Manchmal arbeitete Sabine in zwei oder drei Jobs gleichzeitig, um ihren nächsten Traum zu verwirklichen. Arbeiten, das bedeutete für sie Umgang mit Menschen – als Friseurin, als Diätassistentin, als Diabetesberaterin, als Altenpflegerin. Sie lebte an den unterschiedlichsten Orten. Allerdings hielt sie es nie lange an einer Stelle aus. Lediglich als ihre Zwillinge 1989 zur Welt kamen, schaltete sie einen Gang herunter.
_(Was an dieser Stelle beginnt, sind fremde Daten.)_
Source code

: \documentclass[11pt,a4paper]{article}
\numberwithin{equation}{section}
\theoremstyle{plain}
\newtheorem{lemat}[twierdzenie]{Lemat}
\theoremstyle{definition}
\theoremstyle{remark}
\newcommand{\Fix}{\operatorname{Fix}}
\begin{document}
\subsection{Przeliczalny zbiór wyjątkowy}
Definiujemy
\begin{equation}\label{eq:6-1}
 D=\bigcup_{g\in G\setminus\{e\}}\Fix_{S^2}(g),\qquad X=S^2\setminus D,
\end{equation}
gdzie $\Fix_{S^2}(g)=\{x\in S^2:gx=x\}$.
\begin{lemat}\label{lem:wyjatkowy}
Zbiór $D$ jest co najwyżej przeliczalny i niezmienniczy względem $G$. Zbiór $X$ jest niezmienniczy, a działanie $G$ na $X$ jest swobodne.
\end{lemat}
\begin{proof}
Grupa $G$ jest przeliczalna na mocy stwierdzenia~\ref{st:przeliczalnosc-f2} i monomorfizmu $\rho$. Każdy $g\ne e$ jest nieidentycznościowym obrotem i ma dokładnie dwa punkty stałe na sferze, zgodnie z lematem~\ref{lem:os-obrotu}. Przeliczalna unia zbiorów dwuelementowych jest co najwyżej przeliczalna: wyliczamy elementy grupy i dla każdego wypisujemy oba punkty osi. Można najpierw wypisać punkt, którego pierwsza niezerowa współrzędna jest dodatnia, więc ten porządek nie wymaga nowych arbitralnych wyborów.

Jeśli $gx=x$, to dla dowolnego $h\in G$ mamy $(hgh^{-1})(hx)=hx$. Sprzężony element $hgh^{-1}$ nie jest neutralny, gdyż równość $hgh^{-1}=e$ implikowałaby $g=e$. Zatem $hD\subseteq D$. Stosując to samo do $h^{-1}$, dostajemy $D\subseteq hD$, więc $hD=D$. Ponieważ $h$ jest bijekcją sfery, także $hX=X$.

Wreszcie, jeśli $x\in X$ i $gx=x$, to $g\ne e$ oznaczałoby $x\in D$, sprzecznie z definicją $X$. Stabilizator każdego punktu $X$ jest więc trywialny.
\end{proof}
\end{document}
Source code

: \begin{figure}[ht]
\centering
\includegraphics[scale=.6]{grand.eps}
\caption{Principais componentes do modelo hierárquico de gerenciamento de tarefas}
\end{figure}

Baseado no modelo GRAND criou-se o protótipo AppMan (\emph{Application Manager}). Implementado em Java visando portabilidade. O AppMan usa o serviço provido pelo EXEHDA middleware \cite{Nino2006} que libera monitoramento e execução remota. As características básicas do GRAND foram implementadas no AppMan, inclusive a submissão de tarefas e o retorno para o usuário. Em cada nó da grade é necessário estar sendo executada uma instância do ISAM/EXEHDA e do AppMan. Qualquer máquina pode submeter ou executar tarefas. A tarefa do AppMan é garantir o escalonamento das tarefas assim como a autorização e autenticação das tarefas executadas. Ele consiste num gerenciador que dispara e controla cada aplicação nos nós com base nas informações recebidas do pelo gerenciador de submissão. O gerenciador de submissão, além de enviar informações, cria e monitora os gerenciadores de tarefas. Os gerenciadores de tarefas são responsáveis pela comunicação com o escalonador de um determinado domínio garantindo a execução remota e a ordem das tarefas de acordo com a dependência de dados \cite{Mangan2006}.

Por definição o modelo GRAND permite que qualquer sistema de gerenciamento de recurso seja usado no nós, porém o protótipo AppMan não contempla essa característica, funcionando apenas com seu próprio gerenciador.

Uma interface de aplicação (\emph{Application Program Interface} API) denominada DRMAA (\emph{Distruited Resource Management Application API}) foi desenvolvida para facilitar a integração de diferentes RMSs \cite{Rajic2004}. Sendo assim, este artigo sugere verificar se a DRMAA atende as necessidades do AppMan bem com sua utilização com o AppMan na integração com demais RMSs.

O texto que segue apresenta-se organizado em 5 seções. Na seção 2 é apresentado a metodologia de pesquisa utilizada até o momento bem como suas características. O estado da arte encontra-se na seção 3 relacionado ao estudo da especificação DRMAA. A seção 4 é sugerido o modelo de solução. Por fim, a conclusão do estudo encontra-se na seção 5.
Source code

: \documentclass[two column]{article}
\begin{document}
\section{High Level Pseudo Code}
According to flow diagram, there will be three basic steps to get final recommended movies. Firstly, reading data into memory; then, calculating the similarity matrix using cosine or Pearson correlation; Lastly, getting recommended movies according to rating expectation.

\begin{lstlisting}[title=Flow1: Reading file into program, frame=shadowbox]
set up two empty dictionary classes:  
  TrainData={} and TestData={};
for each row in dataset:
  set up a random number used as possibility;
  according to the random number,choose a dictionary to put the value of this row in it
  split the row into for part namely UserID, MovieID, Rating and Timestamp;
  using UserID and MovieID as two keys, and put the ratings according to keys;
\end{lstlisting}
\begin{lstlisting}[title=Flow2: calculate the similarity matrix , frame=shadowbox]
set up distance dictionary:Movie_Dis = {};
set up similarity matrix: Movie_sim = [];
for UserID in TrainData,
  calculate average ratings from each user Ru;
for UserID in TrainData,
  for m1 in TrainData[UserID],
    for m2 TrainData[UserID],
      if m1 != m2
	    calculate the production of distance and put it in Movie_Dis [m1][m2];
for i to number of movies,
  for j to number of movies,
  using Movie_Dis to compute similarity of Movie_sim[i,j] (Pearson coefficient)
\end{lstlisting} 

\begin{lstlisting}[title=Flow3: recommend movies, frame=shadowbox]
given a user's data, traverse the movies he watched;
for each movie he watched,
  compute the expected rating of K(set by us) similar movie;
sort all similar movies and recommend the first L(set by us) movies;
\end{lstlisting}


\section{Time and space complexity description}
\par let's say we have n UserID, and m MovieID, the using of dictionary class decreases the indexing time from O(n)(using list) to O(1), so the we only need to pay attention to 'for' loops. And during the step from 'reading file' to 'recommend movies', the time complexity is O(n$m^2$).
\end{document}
Ungarn fürs Herz, die Schweiz fürs Geld und Deutschland für die Sicherheit –mit diesem Dreiklang lässt sich Sabines Leben der vergangenen Jahre zusammenfassen. Sie erzählt: "In Ungarn hatte ich ein Haus, dort züchtete ich Tiere, genoss mein Leben. Ich spreche kein Wort ungarisch, obwohl ich dort jahrelang ein Haus hatte." Ihre Wahl fiel auf dieses Land, da sie im Internet festgestellt hatte, dass es dort sehr wenig Bürokratie gibt – "genau richtig für mich". Zwischendurch ging Sabine in die Schweiz, um Geld zu verdienen. Sie arbeitete als Einzelbetreuerin, pflegte Senioren, führte ihnen den Haushalt und begleitete auf Wunsch auch beim Sterben. "In Deutschland mietete ich zeitgleich eine kleine Wohnung, das gab mir das Gefühl von Sicherheit", erzählt die 55-Jährige.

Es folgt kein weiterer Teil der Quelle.